As usual I walked a little too far this afternoon trying to find some way out into the country, all red-clay cotton-fields pine woods & oak woods & muddy steep-banked rivers but I couldn't get further than the endless shanties of colored people wh. seemed to stretch on into the sunset, delapidated ramshackle and devil-may-care, dusky faces and hearts nonchalent & African under their American clothes. (Powys to Sea Eagle, Shreveport, Louisiana, February 20, 1925)
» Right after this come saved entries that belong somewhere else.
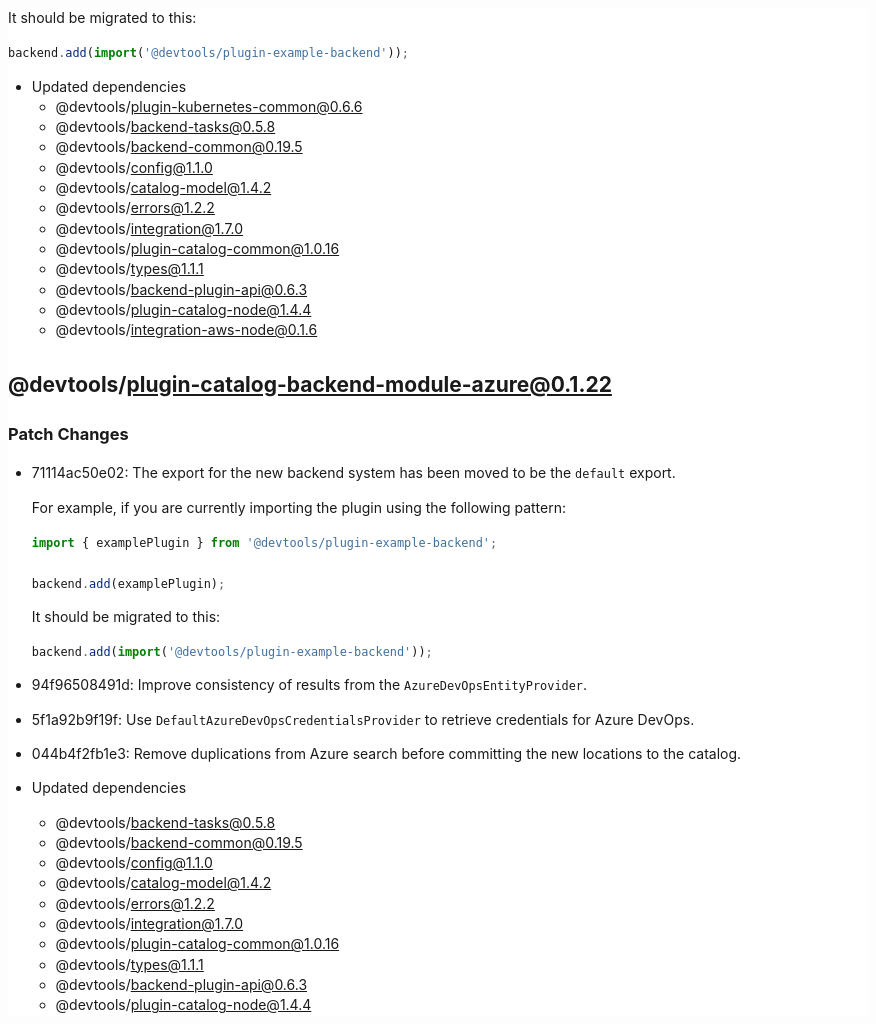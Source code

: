   It should be migrated to this:

  ```ts
  backend.add(import('@devtools/plugin-example-backend'));
  ```

- Updated dependencies
  - @devtools/plugin-kubernetes-common@0.6.6
  - @devtools/backend-tasks@0.5.8
  - @devtools/backend-common@0.19.5
  - @devtools/config@1.1.0
  - @devtools/catalog-model@1.4.2
  - @devtools/errors@1.2.2
  - @devtools/integration@1.7.0
  - @devtools/plugin-catalog-common@1.0.16
  - @devtools/types@1.1.1
  - @devtools/backend-plugin-api@0.6.3
  - @devtools/plugin-catalog-node@1.4.4
  - @devtools/integration-aws-node@0.1.6

## @devtools/plugin-catalog-backend-module-azure@0.1.22

### Patch Changes

- 71114ac50e02: The export for the new backend system has been moved to be the `default` export.

  For example, if you are currently importing the plugin using the following pattern:

  ```ts
  import { examplePlugin } from '@devtools/plugin-example-backend';

  backend.add(examplePlugin);
  ```

  It should be migrated to this:

  ```ts
  backend.add(import('@devtools/plugin-example-backend'));
  ```

- 94f96508491d: Improve consistency of results from the `AzureDevOpsEntityProvider`.

- 5f1a92b9f19f: Use `DefaultAzureDevOpsCredentialsProvider` to retrieve credentials for Azure DevOps.

- 044b4f2fb1e3: Remove duplications from Azure search before committing the new locations to the catalog.

- Updated dependencies
  - @devtools/backend-tasks@0.5.8
  - @devtools/backend-common@0.19.5
  - @devtools/config@1.1.0
  - @devtools/catalog-model@1.4.2
  - @devtools/errors@1.2.2
  - @devtools/integration@1.7.0
  - @devtools/plugin-catalog-common@1.0.16
  - @devtools/types@1.1.1
  - @devtools/backend-plugin-api@0.6.3
  - @devtools/plugin-catalog-node@1.4.4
I can do no better than to quote part of the conclusion of Mark Boseley's excellent Essay Walking in the Creative Life of John Cowper Powys:
For few people can walking have played such a central part in their lives as for John Cowper Powys. Wordsworth could refrain from a walk, but Powys could not. Towards the latter half of the nineteeth century walking had become a recreation of the upper-classes. Powys would seem to fit into that category. He did not regard walking as work, yet even a cursory glance at Powys's life reveals that walking for him was so much more than recreation and when seen in the light of Wallace's discovery of peripatetic its true role and significance become immediately clearer. Walking for Powys was therapeutic, both physically and mentally. It enabled him to cope with the pressures and difficulties of life since it allowed him to enjoy the ordinary pleasures each day had to offer, its sensations, even ecstasies, especially when met with in 'humanized Nature'. What is more, through these sensations, he built up layer upon layer of associative memories that he felt linked him to his relations, to his ancestors and indeed to the whole of creation, past and present.
(...)
Powys, because of his special use of memory, made all of his walking excursive, even those nomadic wanderings of his as a lecturer in the United States. He integrated all his new experiences and sensations into the store brought from England. So once settled into an extremely regular regime of daily excursive walking in upstate New York he was able to build for himself a home base that was not foreign to his creative needs but on the contrary proved to be a precipitate in the writing of his very English, West country novels and his autobiography.
Mark Boseley, Walking in the Creative Life of John Cowper Powys, The Triumph of the Peripatetic Mode, 2001, Mälardalens Högskola, Sweden.